- [YOUR ASSIGNMENT] Search the material for "same" and copy each line in which it is found.

- [DATA SECTION]
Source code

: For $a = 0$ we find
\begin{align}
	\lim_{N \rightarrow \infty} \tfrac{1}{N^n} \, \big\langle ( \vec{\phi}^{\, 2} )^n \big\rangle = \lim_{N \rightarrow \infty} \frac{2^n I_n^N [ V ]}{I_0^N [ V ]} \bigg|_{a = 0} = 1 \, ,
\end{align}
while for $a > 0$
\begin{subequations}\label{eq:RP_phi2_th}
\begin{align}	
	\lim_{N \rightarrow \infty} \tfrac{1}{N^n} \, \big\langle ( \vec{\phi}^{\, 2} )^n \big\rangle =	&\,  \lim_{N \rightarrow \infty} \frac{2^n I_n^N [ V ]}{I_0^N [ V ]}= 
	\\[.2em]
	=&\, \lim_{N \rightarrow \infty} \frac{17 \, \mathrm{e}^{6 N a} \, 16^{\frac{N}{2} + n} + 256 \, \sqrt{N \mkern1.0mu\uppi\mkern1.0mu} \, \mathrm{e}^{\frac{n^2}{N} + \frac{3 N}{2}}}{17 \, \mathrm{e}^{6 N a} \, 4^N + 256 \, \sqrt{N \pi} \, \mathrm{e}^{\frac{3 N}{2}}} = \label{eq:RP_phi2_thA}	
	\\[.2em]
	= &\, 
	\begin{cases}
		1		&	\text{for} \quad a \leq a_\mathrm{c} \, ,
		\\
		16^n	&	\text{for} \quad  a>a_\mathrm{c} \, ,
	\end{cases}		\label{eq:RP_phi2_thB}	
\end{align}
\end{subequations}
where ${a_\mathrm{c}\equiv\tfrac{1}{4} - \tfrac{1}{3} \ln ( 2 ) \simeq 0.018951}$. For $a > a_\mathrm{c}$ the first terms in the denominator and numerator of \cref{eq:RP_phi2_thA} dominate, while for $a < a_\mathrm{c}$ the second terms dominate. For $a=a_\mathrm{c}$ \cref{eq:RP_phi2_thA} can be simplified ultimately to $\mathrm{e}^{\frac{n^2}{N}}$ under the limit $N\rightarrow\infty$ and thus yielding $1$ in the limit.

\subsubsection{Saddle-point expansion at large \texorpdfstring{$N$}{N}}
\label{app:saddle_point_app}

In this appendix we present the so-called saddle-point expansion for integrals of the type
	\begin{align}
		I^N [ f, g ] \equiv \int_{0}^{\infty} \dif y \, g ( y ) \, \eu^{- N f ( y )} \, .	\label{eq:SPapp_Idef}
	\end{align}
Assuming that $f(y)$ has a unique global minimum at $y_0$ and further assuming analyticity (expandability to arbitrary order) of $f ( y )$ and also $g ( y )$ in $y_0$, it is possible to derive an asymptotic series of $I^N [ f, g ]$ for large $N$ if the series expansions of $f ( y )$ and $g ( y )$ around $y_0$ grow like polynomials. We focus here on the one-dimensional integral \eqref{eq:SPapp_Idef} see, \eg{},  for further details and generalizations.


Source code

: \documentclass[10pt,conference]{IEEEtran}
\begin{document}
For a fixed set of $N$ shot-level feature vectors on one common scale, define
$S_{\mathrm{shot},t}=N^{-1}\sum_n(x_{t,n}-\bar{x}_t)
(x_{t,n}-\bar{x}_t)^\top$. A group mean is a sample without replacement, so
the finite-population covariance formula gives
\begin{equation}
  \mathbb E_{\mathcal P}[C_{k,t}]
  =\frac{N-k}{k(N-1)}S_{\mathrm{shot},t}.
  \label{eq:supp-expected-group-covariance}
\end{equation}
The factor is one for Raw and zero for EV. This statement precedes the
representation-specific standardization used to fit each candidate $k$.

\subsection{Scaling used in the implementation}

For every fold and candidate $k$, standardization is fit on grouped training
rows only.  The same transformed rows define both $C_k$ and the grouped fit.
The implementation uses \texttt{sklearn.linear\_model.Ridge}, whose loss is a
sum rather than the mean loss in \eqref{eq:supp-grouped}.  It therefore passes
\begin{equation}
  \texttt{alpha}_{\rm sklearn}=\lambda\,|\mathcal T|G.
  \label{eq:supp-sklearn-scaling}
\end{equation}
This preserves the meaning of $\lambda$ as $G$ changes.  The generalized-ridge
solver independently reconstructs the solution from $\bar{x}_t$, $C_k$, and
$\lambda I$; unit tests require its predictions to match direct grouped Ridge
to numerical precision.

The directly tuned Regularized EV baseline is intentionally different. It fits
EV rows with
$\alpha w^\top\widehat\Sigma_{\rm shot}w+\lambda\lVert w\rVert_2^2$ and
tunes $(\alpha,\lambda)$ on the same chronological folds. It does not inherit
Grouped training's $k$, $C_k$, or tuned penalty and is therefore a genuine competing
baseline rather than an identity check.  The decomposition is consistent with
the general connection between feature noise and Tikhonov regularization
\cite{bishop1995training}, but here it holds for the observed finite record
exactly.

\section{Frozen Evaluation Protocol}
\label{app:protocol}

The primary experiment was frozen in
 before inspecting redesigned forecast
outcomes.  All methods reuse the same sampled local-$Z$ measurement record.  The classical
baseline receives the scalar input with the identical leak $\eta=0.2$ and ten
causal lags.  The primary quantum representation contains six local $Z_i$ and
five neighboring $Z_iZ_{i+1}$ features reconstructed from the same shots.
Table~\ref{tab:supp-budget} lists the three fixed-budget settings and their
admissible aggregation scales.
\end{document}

- [SOLUTION FOR THIS TASK]
rows only.  The same transformed rows define both $C_k$ and the grouped fit.
tunes $(\alpha,\lambda)$ on the same chronological folds. It does not inherit
outcomes.  All methods reuse the same sampled local-$Z$ measurement record.  The classical
five neighboring $Z_iZ_{i+1}$ features reconstructed from the same shots.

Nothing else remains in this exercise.